= Exercise details =
Read the data below. Every line holding the string "term" must be copied.

= Source data =
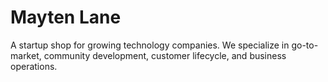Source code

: # Mayten Lane
A startup shop for growing technology companies. We specialize in go-to-market, community development, customer lifecycle, and business operations.
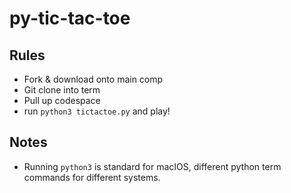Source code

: # py-tic-tac-toe

## Rules
- Fork & download onto main comp
- Git clone into term
- Pull up codespace
- run `python3 tictactoe.py` and play!

## Notes
- Running `python3` is standard for macIOS, different python term commands for different systems.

= Response for this exercise =
- Git clone into term
- Running `python3` is standard for macIOS, different python term commands for different systems.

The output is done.